Sotos syndrome is a well‐described multiple anomaly syndrome characterized by overgrowth, distinctive craniofacial appearance, and variable learning disabilities. The diagnosis of Sotos syndrome relied solely on these clinical criteria until haploinsufficiency of the NSD1 gene was identified as causative. We describe a 63‐year‐old woman with classic features and a pathogenic NSD1 mutation, who we believe to be the oldest reported person with Sotos syndrome. She is notable for the diagnosis of Sotos syndrome late in life, mild cognitive limitation, and chronic kidney disease attributed to fibromuscular dysplasia for which she recently received a transplant. She has basal cell and squamous cell carcinoma for which her lifetime of sun exposure and fair cutaneous phototype are viewed as risk factors.

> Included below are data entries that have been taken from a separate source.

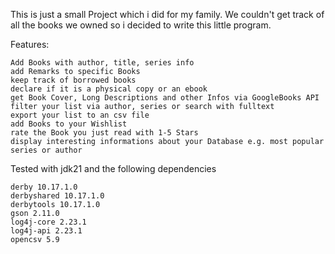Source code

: This is just a small Project which i did for my family. We couldn't get track of all the books we owned so i decided to write this little program.

Features:

    Add Books with author, title, series info
    add Remarks to specific Books
    keep track of borrowed books
    declare if it is a physical copy or an ebook
    get Book Cover, Long Descriptions and other Infos via GoogleBooks API
    filter your list via author, series or search with fulltext
    export your list to an csv file
    add Books to your Wishlist
    rate the Book you just read with 1-5 Stars
    display interesting informations about your Database e.g. most popular series or author

Tested with jdk21 and the following dependencies

    derby 10.17.1.0
    derbyshared 10.17.1.0
    derbytools 10.17.1.0
    gson 2.11.0
    log4j-core 2.23.1
    log4j-api 2.23.1
    opencsv 5.9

We also reviewed previous literature reports (n = 11) for adults with Sotos syndrome, and studied patients ascertained in the Spanish Overgrowth Syndrome Registry (n = 15). Analysis was limited to 21/27 (78%) total patients who had molecular confirmation of Sotos syndrome (15 with a mutation, 6 with a microdeletion). With a mean age of 26 years, the most common features were learning disabilities (90%), scoliosis (52%), eye problems (43%), psychiatric issues (30%), and brain imaging anomalies (28%). Learning disabilities were more severe in patients with a microdeletion than in those with a point mutation. From this small study with heterogeneous ascertainment we suggest modest adjustments to the general healthcare monitoring of individuals with Sotos syndrome. Although this series includes neoplasia in four cases, this should not be interpreted as incidence. Age‐appropriate cancer surveillance should be maintained. © 2011 Wiley‐Liss, Inc.